[Dataset entries]

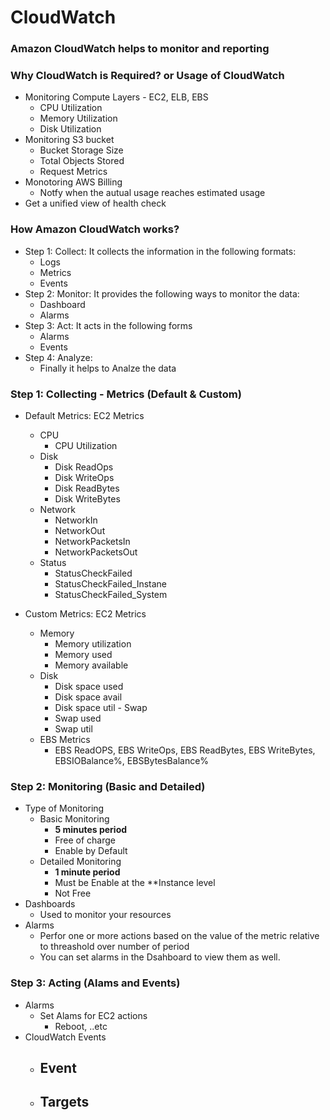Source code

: # CloudWatch

### Amazon CloudWatch helps to monitor and reporting

### Why CloudWatch is Required? or Usage of CloudWatch
  * Monitoring Compute Layers - EC2, ELB, EBS
      - CPU Utilization
      - Memory Utilization
      - Disk Utilization
  * Monitoring S3 bucket
      - Bucket Storage Size
      - Total Objects Stored
      - Request Metrics
  * Monotoring AWS Billing
      - Notfy when the autual usage reaches estimated usage
  * Get a unified view of health check
      
### How Amazon CloudWatch works?
   - Step 1: Collect: It collects the information in the following formats:
        - Logs
        - Metrics
        - Events
   - Step 2: Monitor: It provides the following ways to monitor the data:
        - Dashboard
        - Alarms
   - Step 3: Act: It acts in the following forms
        - Alarms
        - Events
   - Step 4: Analyze: 
       - Finally it helps to Analze the data

### Step 1: Collecting - Metrics (Default & Custom)
  - Default Metrics: EC2 Metrics
      - CPU
          - CPU Utilization
      - Disk
          - Disk ReadOps
          - Disk WriteOps
          - Disk ReadBytes
          - Disk WriteBytes
      - Network
          - NetworkIn
          - NetworkOut
          - NetworkPacketsIn
          - NetworkPacketsOut
      - Status
          - StatusCheckFailed
          - StatusCheckFailed_Instane
          - StatusCheckFailed_System
          
 - Custom Metrics: EC2 Metrics
      - Memory
          - Memory utilization
          - Memory used
          - Memory available
      - Disk
          - Disk space used
          - Disk space avail
          - Disk space util
       - Swap
          - Swap used
          - Swap util
   - EBS Metrics 
        - EBS ReadOPS, EBS WriteOps, EBS ReadBytes, EBS WriteBytes, EBSIOBalance%, EBSBytesBalance%
        
### Step 2: Monitoring (Basic and Detailed)
   - Type of Monitoring
       - Basic Monitoring
         - **5 minutes period**
         - Free of charge
         - Enable by Default
      - Detailed Monitoring
        - **1 minute period**
        - Must be Enable at the **Instance level
        - Not Free
   - Dashboards
      - Used to monitor your resources
   - Alarms
      - Perfor one or more actions based on the value of the metric relative to threashold over number of period
      - You can set alarms in the Dsahboard to view them as well. 

### Step 3: Acting (Alams and Events)
  - Alarms
     - Set Alams for EC2 actions
        - Reboot, ..etc
  - CloudWatch Events
     - Event 
       - 
     - Targets
        - 
   
       
      
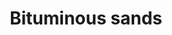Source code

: ---
title: Bituminous sands
longTitle: 'Bituminous sands'
tags:
- gccommon
usedFor:
- "[[Oil sands]]"
---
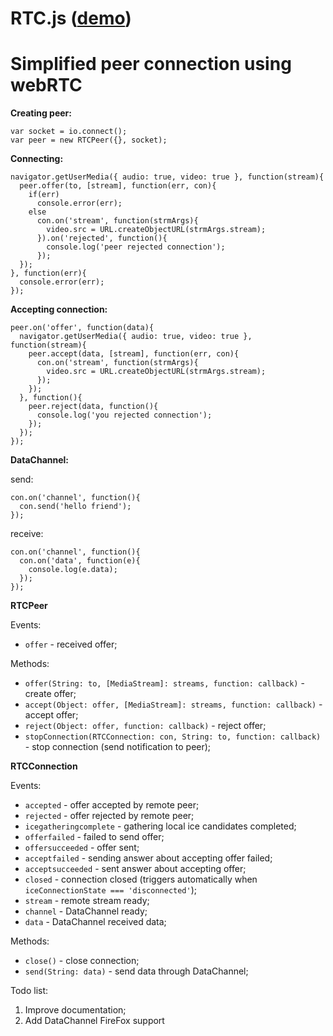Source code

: RTC.js ([demo][1])
==
[1]: http://karaxuna-rtc.ap01.aws.af.cm/


Simplified peer connection using webRTC
==

**Creating peer:**

    var socket = io.connect();
    var peer = new RTCPeer({}, socket);
    
**Connecting:**

    navigator.getUserMedia({ audio: true, video: true }, function(stream){
      peer.offer(to, [stream], function(err, con){
        if(err)
          console.error(err);
        else
          con.on('stream', function(strmArgs){
            video.src = URL.createObjectURL(strmArgs.stream);
          }).on('rejected', function(){
            console.log('peer rejected connection');
          });
      });
    }, function(err){
      console.error(err);
    });
    
**Accepting connection:**

    peer.on('offer', function(data){
      navigator.getUserMedia({ audio: true, video: true }, function(stream){
        peer.accept(data, [stream], function(err, con){
          con.on('stream', function(strmArgs){
            video.src = URL.createObjectURL(strmArgs.stream);
          });
        });
      }, function(){
        peer.reject(data, function(){
          console.log('you rejected connection');
        });
      });
    });

**DataChannel:**
  
  send:

    con.on('channel', function(){
      con.send('hello friend');
    });

  receive:

    con.on('channel', function(){
      con.on('data', function(e){
        console.log(e.data);
      });
    });
    
**RTCPeer**

  Events:

  - `offer` - received offer;
  
  Methods:

  - `offer(String: to, [MediaStream]: streams, function: callback)` - create offer;
  - `accept(Object: offer, [MediaStream]: streams, function: callback)` - accept offer;
  - `reject(Object: offer, function: callback)` - reject offer;
  - `stopConnection(RTCConnection: con, String: to, function: callback)` - stop connection (send notification to peer);
    
**RTCConnection**

  Events:

  - `accepted` - offer accepted by remote peer;
  - `rejected` - offer rejected by remote peer;
  - `icegatheringcomplete` - gathering local ice candidates completed;
  - `offerfailed` - failed to send offer;
  - `offersucceeded` - offer sent;
  - `acceptfailed` - sending answer about accepting offer failed;
  - `acceptsucceeded` - sent answer about accepting offer;
  - `closed` - connection closed (triggers automatically when `iceConnectionState === 'disconnected'`);
  - `stream` - remote stream ready;
  - `channel` - DataChannel ready;
  - `data` - DataChannel received data;
   
  Methods:

  - `close()` - close connection;
  - `send(String: data)` - send data through DataChannel;
    
Todo list:
  1. Improve documentation;
  2. Add DataChannel FireFox support
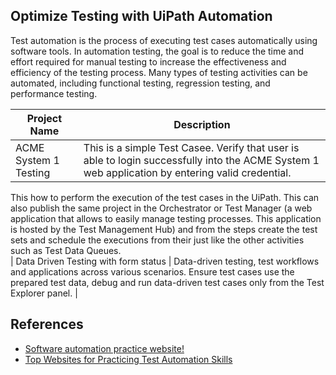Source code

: ## Optimize Testing with UiPath Automation
Test automation is the process of executing test cases automatically using software tools. In automation testing, the goal is to reduce the time and effort required for manual testing to increase the effectiveness and efficiency of the testing process. Many types of testing activities can be automated, including functional testing, regression testing, and performance testing.

| **Project Name** | **Description** |
| --- | --- |
|ACME System 1 Testing | This is a simple Test Casee. Verify that user is able to login successfully into the ACME System 1 web application by entering valid credential.
This how to perform the execution of the test cases in the UiPath. This can also publish the same project in the Orchestrator or Test Manager (a web application that allows to easily manage testing processes. This application is hosted by the Test Management Hub) and from the steps create the test sets and schedule the executions from their just like the other activities such as Test Data Queues.<br>
| Data Driven Testing with form status | Data-driven testing, test workflows and applications across various scenarios. Ensure test cases use the prepared test data, debug and run data-driven test cases only from the Test Explorer panel. |


## References
- [Software automation practice website!](https://practice-automation.com/)
- [Top Websites for Practicing Test Automation Skills](https://medium.com/@ayhanmet/top-websites-for-practicing-test-automation-skills-4f8cb1a27d14)

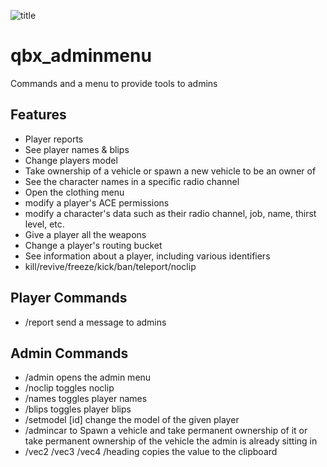 ![title](https://cdn.discordapp.com/attachments/1027004645912088686/1300263126243217438/adminmenu.jpg?ex=6720dca7&is=671f8b27&hm=6c218887153c78c50bfa0bd636c6b2b13686a2ea443a36645b81dbd7e8f37984&)

# qbx_adminmenu

Commands and a menu to provide tools to admins

## Features

- Player reports
- See player names & blips
- Change players model
- Take ownership of a vehicle or spawn a new vehicle to be an owner of
- See the character names in a specific radio channel
- Open the clothing menu
- modify a player's ACE permissions
- modify a character's data such as their radio channel, job, name, thirst level, etc.
- Give a player all the weapons
- Change a player's routing bucket
- See information about a player, including various identifiers
- kill/revive/freeze/kick/ban/teleport/noclip

## Player Commands
- /report <message> send a message to admins

## Admin Commands
- /admin opens the admin menu
- /noclip toggles noclip
- /names toggles player names
- /blips toggles player blips
- /setmodel <model> [id] change the model of the given player
- /admincar to Spawn a vehicle and take permanent ownership of it or take permanent ownership of the vehicle the admin is already sitting in
- /vec2 /vec3 /vec4 /heading copies the value to the clipboard

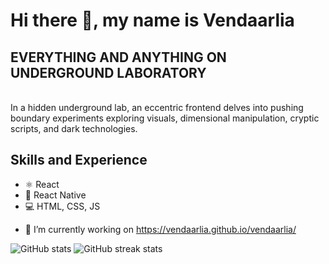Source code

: # Hi there 👋, my name is Vendaarlia
[](https://github.com/Vendaarlia/vendaarlia/blob/main/img/portal%20anim.gif)

## EVERYTHING AND ANYTHING ON UNDERGROUND LABORATORY
<br>In a hidden underground lab, an eccentric frontend delves into pushing boundary experiments exploring visuals, dimensional manipulation, cryptic scripts, and dark technologies.

## Skills and Experience
* ⚛ React
* 📱 React Native
* 💻 HTML, CSS, JS

- 🔭 I’m currently working on https://vendaarlia.github.io/vendaarlia/ 

![GitHub stats](https://github-readme-stats.vercel.app/api?username=vendaarlia&show_icons=true) ![GitHub streak stats](https://streak-stats.demolab.com/?user=vendaarlia)  

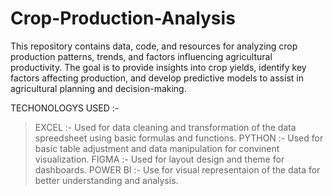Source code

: # Crop-Production-Analysis
This repository contains data, code, and resources for analyzing crop production patterns, trends, and factors influencing agricultural productivity. The goal is to provide insights into crop yields, identify key factors affecting production, and develop predictive models to assist in agricultural planning and decision-making.

TECHONOLOGYS USED :-

> EXCEL :- Used for data cleaning and transformation of the data spreedsheet using basic formulas and functions.
> PYTHON :- Used for basic table adjustment and data manipulation for convinent visualization.
> FIGMA :- Used for layout design and theme for dashboards.
> POWER BI :- Use for visual representaion of the data for better understanding and analysis.

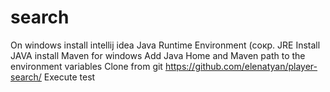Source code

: # search
On windows  install intellij idea
Java Runtime Environment (сокр. JRE
Install JAVA
install Maven for windows
Add Java Home and Maven path to the environment variables
Clone from git https://github.com/elenatyan/player-search/
Execute test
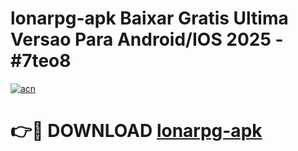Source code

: # lonarpg-apk Baixar Gratis Ultima Versao Para Android/IOS 2025 - #7teo8

[![acn](https://github.com/user-attachments/assets/0f9c940e-d8b0-45ae-aac7-cd30a18b3e1c)](https://app.mediaupload.pro/?title=lonarpg-apk&ref=7F)

# 👉🔴 DOWNLOAD [lonarpg-apk](https://app.mediaupload.pro/?title=lonarpg-apk&ref=7F)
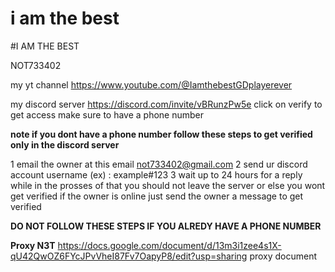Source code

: # i am the best

#I AM THE BEST

NOT733402


my yt channel
https://www.youtube.com/@IamthebestGDplayerever


my discord server https://discord.com/invite/vBRunzPw5e
                  click on verify to get access make sure to have a phone number 

 **note if you dont have a phone number follow these steps to get verified only in the discord server**

1 email the owner at this email not733402@gmail.com
2 send ur discord account username (ex) :  example#123
3 wait up to 24 hours for a reply 
while in the prosses of that you should not leave the server 
or else you wont get verified if the owner is online just send the owner a message 
to get verified 


**DO NOT FOLLOW THESE STEPS IF YOU ALREDY HAVE A PHONE NUMBER**


**Proxy N3T** 
https://docs.google.com/document/d/13m3i1zee4s1X-qU42QwOZ6FYcJPvVheI87Fv7OapyP8/edit?usp=sharing
proxy document 
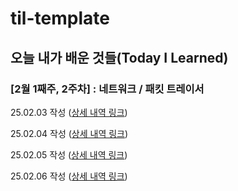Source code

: # til-template

## 오늘 내가 배운 것들(Today I Learned)

### [2월 1째주, 2주차] : 네트워크 / 패킷 트레이서

25.02.03 작성 ([상세 내역 링크](https://github.com/Mason-P-ark/jett.park-til/blob/main/Feb/2025-02-03))

25.02.04 작성 ([상세 내역 링크](https://github.com/Mason-P-ark/jett.park-til/blob/main/Feb/2025-02-04)) 

25.02.05 작성 ([상세 내역 링크](https://github.com/Mason-P-ark/jett.park-til/blob/main/Feb/2025-02-05))

25.02.06 작성 ([상세 내역 링크](https://github.com/Mason-P-ark/jett.park-til/blob/main/Feb/2025-02-06))
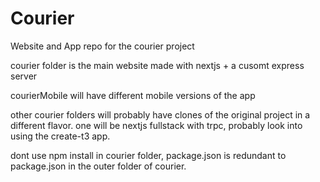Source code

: # Courier

Website and App repo for the courier project

courier folder is the main website made with nextjs + a cusomt express server

courierMobile will have different mobile versions of the app

other courier folders will probably have clones of the original project in a different flavor.
one will be nextjs fullstack with trpc, probably look into using the create-t3 app.

dont use npm install in courier folder, package.json is redundant to package.json in the outer folder of courier.
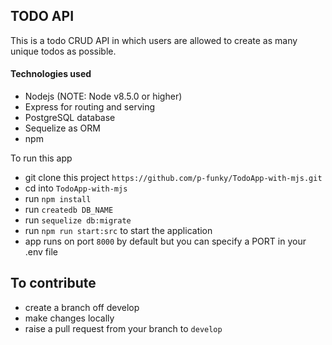 ## TODO API

This is a todo CRUD API in which users are allowed to create as many unique todos as possible.

#### Technologies used
- Nodejs (NOTE: Node v8.5.0 or higher)
- Express for routing and serving
- PostgreSQL database
- Sequelize as ORM
- npm

To run this app
- git clone this project `https://github.com/p-funky/TodoApp-with-mjs.git`
- cd into `TodoApp-with-mjs`
- run `npm install`
- run `createdb DB_NAME`
- run `sequelize db:migrate`
- run `npm run start:src` to start the application
- app runs on port `8000` by default but you can specify a PORT in your .env file 

## To contribute
- create a branch off develop
- make changes locally
- raise a pull request from your branch to `develop`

[PROBLEM] What do the lines above say from the one containing "- NetworkPacketsIn" down to the one containing "- Detailed Monitoring"? Return them exactly, both end lines included, and only them.

[REPLY TO THE TASK]
          - NetworkPacketsIn
          - NetworkPacketsOut
      - Status
          - StatusCheckFailed
          - StatusCheckFailed_Instane
          - StatusCheckFailed_System
          
 - Custom Metrics: EC2 Metrics
      - Memory
          - Memory utilization
          - Memory used
          - Memory available
      - Disk
          - Disk space used
          - Disk space avail
          - Disk space util
       - Swap
          - Swap used
          - Swap util
   - EBS Metrics 
        - EBS ReadOPS, EBS WriteOps, EBS ReadBytes, EBS WriteBytes, EBSIOBalance%, EBSBytesBalance%
        
### Step 2: Monitoring (Basic and Detailed)
   - Type of Monitoring
       - Basic Monitoring
         - **5 minutes period**
         - Free of charge
         - Enable by Default
      - Detailed Monitoring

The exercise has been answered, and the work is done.